小胶质细胞培养至第10～14 天，在恒温水平摇床上37 ℃，260 r/min 摇晃2 h，收集悬浮细胞，放入CO2恒温培养箱培养2～3 d后，利用免疫荧光方法对原代培养细胞进行鉴定与纯度分析。如图1 所示，红色荧光显示的是IBA-1阳性细胞，IBA-1是小胶质细胞的特异性激活标志蛋白，主要分布于细胞体。DAPI 染核，显示蓝色荧光。Merge 为两者的合并图。小胶质细胞的纯度=IBA-1阳性细胞/DAPI核染细胞×100%。随机计数10个视野下的IBA-1标记小胶质细胞数与DAPI 标记总细胞数，结果显示，按照本实验室分离培养小胶质细胞的方法，小胶质细胞纯度达到95%以上，符合后续实验要求。

图1 小胶质细胞的鉴定与纯度分析（×200）Figure 1 Microglial identification and purity analysis（×200）

2.2 METH对小胶质细胞的激活作用

为探究METH 对小胶质细胞的激活作用，用300 μmol/L 的METH 处理原代小胶质细胞15 min、30 min、1 h、3 h、6 h、12 h和24 h，观察原代小胶质特异性激活标志蛋白IBA-1的表达情况。如图2所示，IBA-1表达在METH处理30 min后开始上升，并在1 h达到高峰，差异有统计学意义（P＜0.05），提示METH明显激活原代小胶质细胞。

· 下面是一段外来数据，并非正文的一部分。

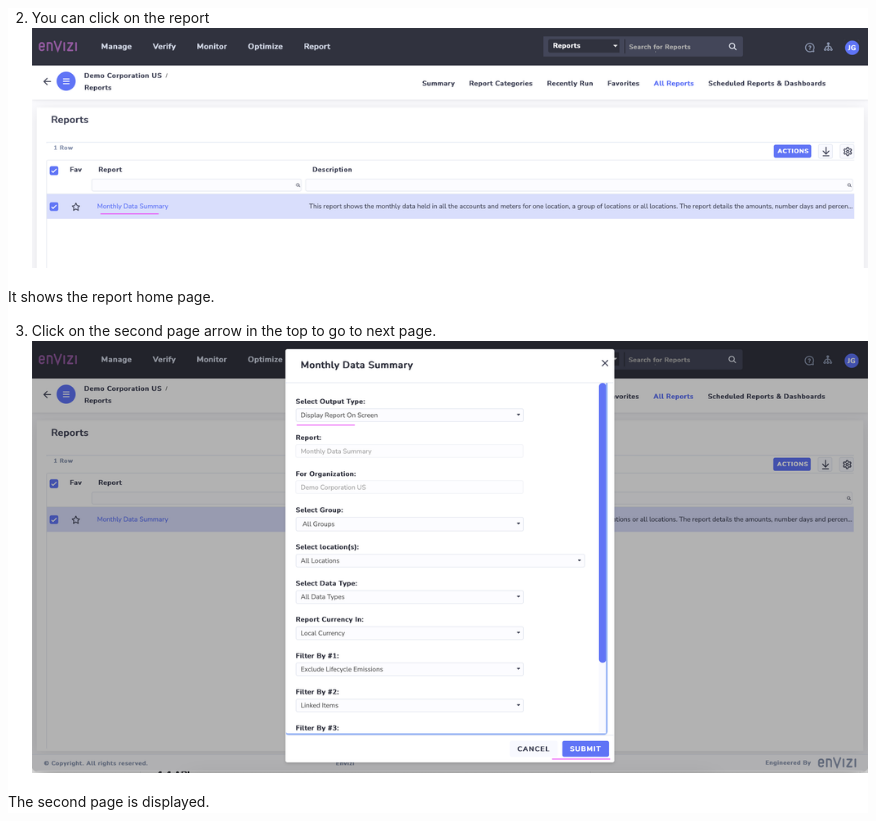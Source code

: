 2.  You can click on the report
![](/images/301-extract-report-monthly-data-summary-2.png)

It shows the report home page.

3. Click on the second page arrow in the top to go to next page.
![](/images/301-extract-report-monthly-data-summary-3.png)

The second page is displayed.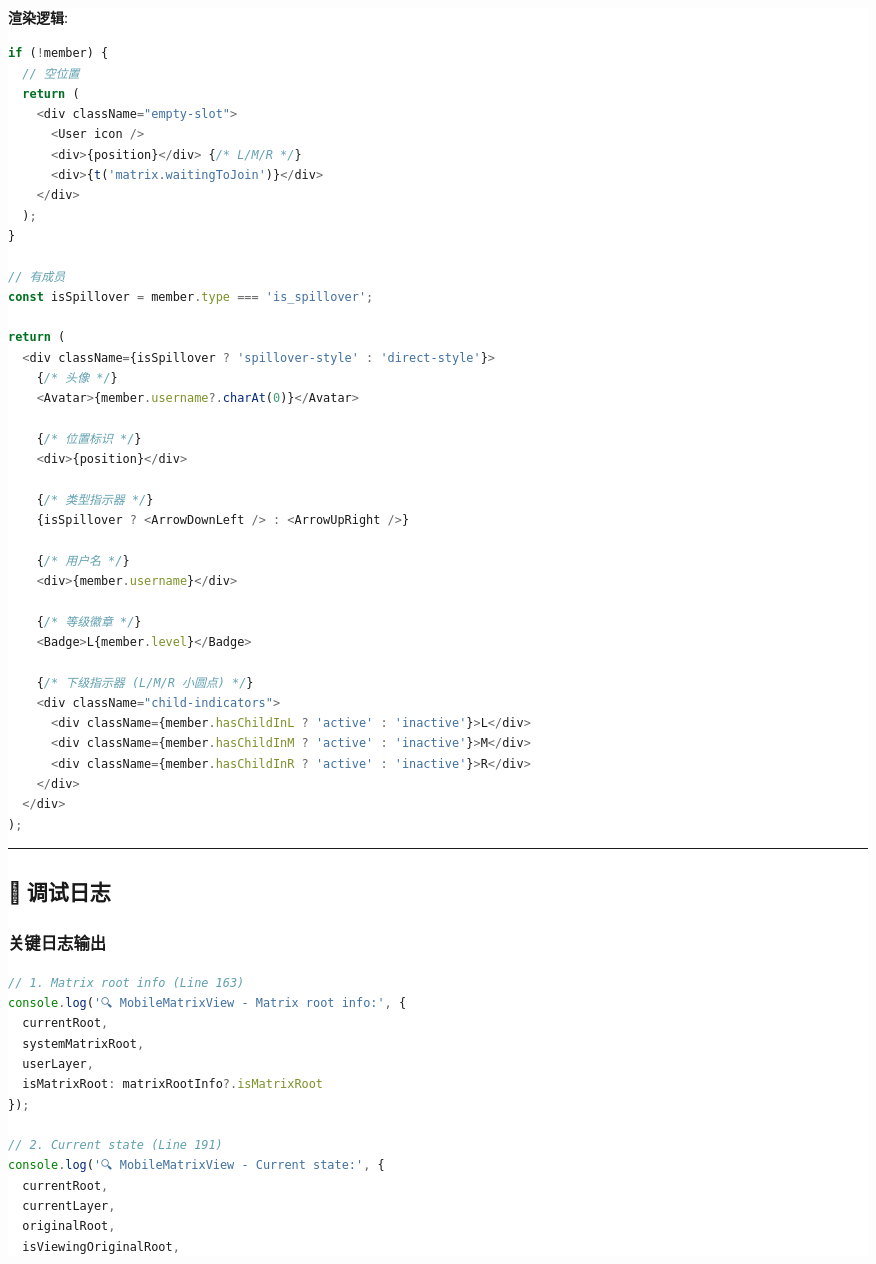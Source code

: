 **渲染逻辑**:
```typescript
if (!member) {
  // 空位置
  return (
    <div className="empty-slot">
      <User icon />
      <div>{position}</div> {/* L/M/R */}
      <div>{t('matrix.waitingToJoin')}</div>
    </div>
  );
}

// 有成员
const isSpillover = member.type === 'is_spillover';

return (
  <div className={isSpillover ? 'spillover-style' : 'direct-style'}>
    {/* 头像 */}
    <Avatar>{member.username?.charAt(0)}</Avatar>

    {/* 位置标识 */}
    <div>{position}</div>

    {/* 类型指示器 */}
    {isSpillover ? <ArrowDownLeft /> : <ArrowUpRight />}

    {/* 用户名 */}
    <div>{member.username}</div>

    {/* 等级徽章 */}
    <Badge>L{member.level}</Badge>

    {/* 下级指示器 (L/M/R 小圆点) */}
    <div className="child-indicators">
      <div className={member.hasChildInL ? 'active' : 'inactive'}>L</div>
      <div className={member.hasChildInM ? 'active' : 'inactive'}>M</div>
      <div className={member.hasChildInR ? 'active' : 'inactive'}>R</div>
    </div>
  </div>
);
```

---

## 🐛 调试日志

### 关键日志输出

```typescript
// 1. Matrix root info (Line 163)
console.log('🔍 MobileMatrixView - Matrix root info:', {
  currentRoot,
  systemMatrixRoot,
  userLayer,
  isMatrixRoot: matrixRootInfo?.isMatrixRoot
});

// 2. Current state (Line 191)
console.log('🔍 MobileMatrixView - Current state:', {
  currentRoot,
  currentLayer,
  originalRoot,
  isViewingOriginalRoot,
```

图2 METH对原代小胶质细胞的激活情况Figure 2 Activation of primary microglia induced by METH

2.3 METH对小胶质细胞炎性因子表达的影响

在300 μmol/L的METH分别处理原代小胶质细胞12 h、24 h 后，使用real-time PCR 检测炎性因子TNF-α、IL-1β和IL-6 的mRNA 表达。如图3 所示，TNF-α、IL-1β和IL-6 mRNA 在METH孵育24 h 后表达均显著上升，差异具有统计学意义（P＜0.05，P＜0.001，P＜0.01）。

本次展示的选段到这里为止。